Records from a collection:
::::

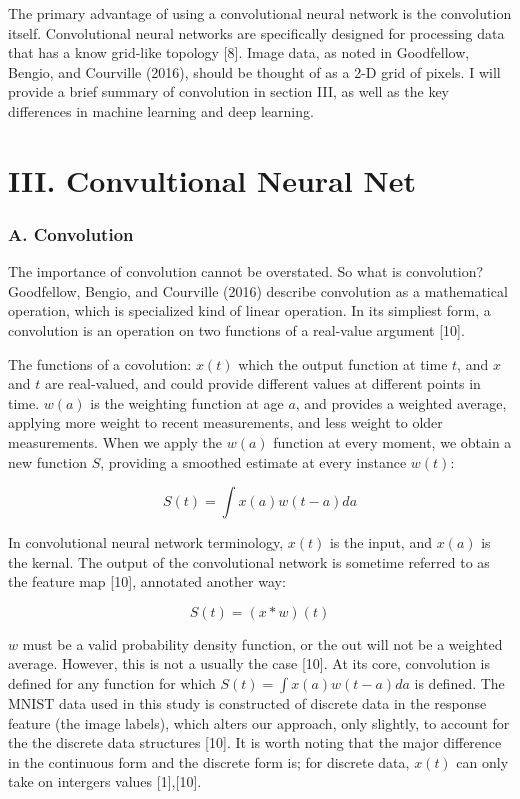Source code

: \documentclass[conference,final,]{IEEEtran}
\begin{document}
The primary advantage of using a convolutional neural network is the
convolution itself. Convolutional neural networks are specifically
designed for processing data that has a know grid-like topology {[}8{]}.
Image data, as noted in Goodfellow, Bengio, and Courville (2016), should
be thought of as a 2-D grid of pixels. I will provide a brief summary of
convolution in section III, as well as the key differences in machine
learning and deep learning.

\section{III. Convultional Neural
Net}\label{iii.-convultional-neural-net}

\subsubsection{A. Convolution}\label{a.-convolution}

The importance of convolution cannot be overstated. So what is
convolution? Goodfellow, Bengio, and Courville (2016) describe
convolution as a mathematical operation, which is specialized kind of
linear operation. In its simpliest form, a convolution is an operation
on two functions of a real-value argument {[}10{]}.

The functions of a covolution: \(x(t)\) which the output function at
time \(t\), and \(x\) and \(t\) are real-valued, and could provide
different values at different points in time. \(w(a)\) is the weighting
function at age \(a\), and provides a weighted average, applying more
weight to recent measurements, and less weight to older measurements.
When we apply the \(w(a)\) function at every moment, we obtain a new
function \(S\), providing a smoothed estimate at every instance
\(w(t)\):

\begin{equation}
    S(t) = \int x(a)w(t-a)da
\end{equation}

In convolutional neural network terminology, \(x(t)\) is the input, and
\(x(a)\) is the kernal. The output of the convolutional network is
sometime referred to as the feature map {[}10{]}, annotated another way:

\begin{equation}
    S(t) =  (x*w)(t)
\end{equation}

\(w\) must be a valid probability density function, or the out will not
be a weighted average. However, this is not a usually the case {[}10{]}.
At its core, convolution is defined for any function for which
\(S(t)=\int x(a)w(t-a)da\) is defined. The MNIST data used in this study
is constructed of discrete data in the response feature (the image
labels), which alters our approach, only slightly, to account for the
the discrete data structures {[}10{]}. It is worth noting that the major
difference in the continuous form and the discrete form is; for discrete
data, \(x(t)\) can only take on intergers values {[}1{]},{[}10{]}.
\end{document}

::::

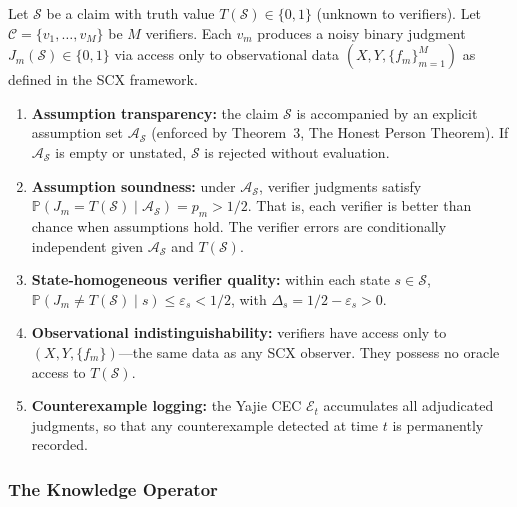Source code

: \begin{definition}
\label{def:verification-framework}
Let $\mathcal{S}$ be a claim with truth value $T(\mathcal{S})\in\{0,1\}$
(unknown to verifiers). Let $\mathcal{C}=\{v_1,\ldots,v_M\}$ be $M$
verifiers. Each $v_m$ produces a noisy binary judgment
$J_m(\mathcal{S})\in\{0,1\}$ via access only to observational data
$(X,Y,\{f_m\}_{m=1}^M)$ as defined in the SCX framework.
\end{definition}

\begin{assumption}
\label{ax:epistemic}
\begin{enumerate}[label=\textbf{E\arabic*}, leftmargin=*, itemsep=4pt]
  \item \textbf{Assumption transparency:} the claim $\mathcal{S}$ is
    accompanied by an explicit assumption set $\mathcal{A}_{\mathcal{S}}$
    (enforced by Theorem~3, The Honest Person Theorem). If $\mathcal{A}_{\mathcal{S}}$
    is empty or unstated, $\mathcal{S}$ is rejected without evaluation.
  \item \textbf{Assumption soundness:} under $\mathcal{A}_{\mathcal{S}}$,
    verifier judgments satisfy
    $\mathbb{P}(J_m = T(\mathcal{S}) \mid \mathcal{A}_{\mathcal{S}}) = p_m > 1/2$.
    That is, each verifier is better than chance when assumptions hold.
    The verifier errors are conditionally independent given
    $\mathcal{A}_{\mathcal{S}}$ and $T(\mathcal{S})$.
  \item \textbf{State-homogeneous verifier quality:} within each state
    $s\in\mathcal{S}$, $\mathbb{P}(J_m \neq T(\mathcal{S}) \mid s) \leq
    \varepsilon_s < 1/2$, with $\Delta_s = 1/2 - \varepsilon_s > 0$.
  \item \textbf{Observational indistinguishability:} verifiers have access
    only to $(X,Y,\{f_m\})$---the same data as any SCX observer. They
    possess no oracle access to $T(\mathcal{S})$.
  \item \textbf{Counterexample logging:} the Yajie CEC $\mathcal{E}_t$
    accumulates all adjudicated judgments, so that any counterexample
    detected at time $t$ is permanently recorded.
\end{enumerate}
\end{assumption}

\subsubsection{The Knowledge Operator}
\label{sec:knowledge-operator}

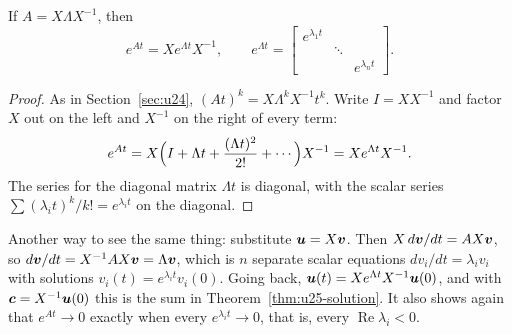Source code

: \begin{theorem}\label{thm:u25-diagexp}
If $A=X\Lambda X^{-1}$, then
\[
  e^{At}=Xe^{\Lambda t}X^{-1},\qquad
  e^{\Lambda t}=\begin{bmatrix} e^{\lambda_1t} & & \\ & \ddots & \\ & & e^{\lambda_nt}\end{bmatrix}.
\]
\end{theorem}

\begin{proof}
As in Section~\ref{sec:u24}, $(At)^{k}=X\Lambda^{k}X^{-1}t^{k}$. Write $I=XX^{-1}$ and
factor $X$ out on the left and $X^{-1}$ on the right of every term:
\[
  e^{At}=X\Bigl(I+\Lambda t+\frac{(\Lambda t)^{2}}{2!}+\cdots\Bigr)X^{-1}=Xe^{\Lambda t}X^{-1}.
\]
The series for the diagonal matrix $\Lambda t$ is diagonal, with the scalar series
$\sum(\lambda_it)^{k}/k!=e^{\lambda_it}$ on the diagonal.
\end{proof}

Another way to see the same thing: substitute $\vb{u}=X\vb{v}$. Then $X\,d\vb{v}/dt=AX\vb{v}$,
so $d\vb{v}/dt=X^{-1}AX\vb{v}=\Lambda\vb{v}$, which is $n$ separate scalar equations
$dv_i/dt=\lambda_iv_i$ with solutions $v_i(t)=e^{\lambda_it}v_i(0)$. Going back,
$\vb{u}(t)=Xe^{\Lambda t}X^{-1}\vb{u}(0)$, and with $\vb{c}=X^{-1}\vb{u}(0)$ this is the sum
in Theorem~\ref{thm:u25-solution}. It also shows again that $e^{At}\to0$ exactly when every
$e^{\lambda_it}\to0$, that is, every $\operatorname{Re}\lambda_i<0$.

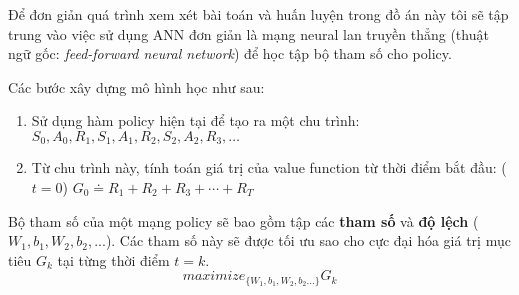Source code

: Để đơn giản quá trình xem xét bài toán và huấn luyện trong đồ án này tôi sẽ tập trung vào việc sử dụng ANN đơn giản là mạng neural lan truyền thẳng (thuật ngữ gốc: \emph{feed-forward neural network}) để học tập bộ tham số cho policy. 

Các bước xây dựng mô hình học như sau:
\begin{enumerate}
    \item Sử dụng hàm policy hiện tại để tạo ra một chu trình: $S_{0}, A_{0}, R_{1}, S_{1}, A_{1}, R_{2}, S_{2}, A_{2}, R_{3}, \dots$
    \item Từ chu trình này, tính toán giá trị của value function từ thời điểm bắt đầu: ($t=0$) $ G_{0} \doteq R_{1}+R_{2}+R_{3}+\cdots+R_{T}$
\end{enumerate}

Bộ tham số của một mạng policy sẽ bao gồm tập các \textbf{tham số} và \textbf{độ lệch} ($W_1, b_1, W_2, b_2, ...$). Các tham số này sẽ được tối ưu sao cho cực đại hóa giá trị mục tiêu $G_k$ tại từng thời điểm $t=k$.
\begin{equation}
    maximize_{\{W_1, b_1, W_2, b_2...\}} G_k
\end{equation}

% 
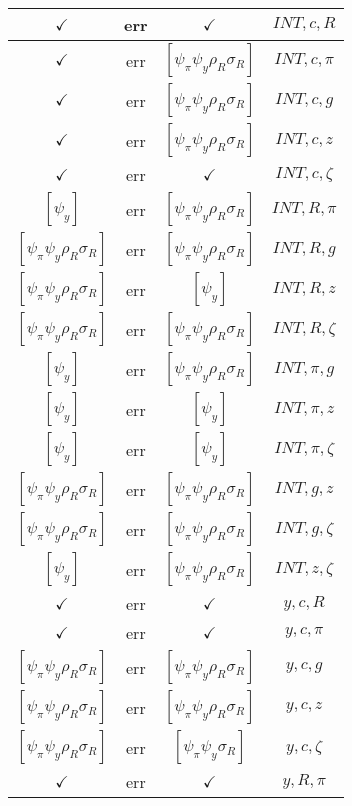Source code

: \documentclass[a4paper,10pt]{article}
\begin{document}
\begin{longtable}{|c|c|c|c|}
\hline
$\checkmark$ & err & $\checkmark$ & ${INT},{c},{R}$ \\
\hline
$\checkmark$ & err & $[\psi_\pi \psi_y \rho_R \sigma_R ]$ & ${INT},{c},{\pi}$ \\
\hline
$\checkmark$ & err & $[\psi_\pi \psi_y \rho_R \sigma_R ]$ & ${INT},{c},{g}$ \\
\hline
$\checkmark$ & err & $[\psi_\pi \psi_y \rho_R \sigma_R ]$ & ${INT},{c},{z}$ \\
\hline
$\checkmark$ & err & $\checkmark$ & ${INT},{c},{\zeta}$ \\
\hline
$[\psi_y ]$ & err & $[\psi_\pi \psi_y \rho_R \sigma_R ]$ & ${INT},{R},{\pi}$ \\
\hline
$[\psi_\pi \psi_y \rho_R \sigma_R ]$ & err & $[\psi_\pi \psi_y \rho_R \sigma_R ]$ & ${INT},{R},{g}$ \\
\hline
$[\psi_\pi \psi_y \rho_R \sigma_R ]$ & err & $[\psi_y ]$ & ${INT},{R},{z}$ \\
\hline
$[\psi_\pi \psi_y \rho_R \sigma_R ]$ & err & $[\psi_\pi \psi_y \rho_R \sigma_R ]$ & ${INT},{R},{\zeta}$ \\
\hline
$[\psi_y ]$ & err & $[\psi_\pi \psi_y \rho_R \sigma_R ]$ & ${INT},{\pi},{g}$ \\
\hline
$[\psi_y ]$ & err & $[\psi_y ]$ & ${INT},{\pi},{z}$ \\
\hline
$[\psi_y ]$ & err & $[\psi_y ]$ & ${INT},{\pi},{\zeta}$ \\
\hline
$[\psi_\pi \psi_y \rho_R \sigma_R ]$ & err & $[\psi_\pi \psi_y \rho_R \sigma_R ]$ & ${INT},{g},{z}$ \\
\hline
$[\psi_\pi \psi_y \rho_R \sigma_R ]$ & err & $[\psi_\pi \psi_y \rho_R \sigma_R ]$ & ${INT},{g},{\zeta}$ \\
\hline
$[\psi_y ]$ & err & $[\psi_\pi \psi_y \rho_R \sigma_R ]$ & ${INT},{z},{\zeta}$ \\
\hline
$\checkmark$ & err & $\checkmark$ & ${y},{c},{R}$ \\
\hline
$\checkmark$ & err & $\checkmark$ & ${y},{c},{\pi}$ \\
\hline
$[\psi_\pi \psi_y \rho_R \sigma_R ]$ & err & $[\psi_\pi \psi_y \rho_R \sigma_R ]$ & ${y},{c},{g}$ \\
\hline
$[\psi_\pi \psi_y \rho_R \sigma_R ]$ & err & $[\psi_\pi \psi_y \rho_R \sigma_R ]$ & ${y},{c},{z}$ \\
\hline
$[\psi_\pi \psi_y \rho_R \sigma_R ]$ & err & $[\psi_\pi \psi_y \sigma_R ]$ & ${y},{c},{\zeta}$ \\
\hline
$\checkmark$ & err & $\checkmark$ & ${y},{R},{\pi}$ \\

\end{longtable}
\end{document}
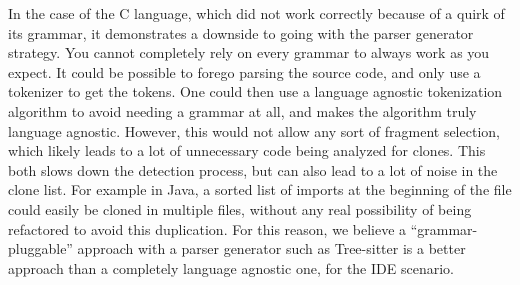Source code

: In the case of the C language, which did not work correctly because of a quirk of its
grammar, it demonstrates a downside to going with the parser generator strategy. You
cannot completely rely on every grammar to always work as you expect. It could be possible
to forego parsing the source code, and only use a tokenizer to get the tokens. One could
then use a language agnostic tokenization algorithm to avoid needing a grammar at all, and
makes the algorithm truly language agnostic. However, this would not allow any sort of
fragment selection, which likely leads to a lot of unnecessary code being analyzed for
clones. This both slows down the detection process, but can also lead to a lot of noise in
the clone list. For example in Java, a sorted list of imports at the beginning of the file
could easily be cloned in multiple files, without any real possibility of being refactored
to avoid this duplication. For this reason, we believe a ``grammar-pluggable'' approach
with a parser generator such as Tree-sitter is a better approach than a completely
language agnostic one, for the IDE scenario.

::::

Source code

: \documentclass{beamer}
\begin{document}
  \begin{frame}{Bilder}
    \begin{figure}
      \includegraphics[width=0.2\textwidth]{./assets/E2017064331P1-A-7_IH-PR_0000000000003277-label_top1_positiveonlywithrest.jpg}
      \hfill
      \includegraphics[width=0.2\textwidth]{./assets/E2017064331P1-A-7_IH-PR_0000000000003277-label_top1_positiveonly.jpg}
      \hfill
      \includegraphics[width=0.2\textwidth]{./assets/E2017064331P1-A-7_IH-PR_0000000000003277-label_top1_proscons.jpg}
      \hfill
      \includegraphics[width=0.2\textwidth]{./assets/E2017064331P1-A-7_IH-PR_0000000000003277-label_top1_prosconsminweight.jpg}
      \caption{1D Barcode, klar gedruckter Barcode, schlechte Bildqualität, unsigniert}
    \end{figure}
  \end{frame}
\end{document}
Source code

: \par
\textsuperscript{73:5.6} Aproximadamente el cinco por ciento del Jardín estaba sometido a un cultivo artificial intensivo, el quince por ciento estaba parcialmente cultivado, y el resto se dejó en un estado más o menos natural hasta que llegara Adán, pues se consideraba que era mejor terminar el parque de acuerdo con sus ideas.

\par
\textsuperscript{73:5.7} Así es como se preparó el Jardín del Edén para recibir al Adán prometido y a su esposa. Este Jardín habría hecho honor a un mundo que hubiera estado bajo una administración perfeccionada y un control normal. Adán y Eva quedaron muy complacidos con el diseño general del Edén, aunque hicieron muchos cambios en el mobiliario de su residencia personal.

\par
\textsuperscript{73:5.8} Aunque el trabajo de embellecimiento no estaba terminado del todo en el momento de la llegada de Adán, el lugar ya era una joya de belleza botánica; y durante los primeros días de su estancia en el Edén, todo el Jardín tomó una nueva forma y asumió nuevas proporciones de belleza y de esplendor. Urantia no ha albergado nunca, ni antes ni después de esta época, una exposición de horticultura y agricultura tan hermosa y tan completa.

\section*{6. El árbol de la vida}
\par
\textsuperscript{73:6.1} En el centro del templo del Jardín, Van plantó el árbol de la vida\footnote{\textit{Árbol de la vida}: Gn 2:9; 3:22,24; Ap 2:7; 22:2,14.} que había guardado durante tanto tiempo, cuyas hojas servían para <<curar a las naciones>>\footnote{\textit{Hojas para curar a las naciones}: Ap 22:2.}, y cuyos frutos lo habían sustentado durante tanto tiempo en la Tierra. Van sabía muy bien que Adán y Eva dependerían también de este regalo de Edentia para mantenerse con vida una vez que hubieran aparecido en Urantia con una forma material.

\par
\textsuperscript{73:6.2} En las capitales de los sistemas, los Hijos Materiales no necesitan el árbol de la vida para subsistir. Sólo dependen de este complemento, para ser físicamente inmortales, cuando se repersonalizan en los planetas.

::::

What is needed. Each line in the data that holds the string "real" must be returned.

Exercise solution.
on two functions of a real-value argument {[}10{]}.
time \(t\), and \(x\) and \(t\) are real-valued, and could provide
could easily be cloned in multiple files, without any real possibility of being refactored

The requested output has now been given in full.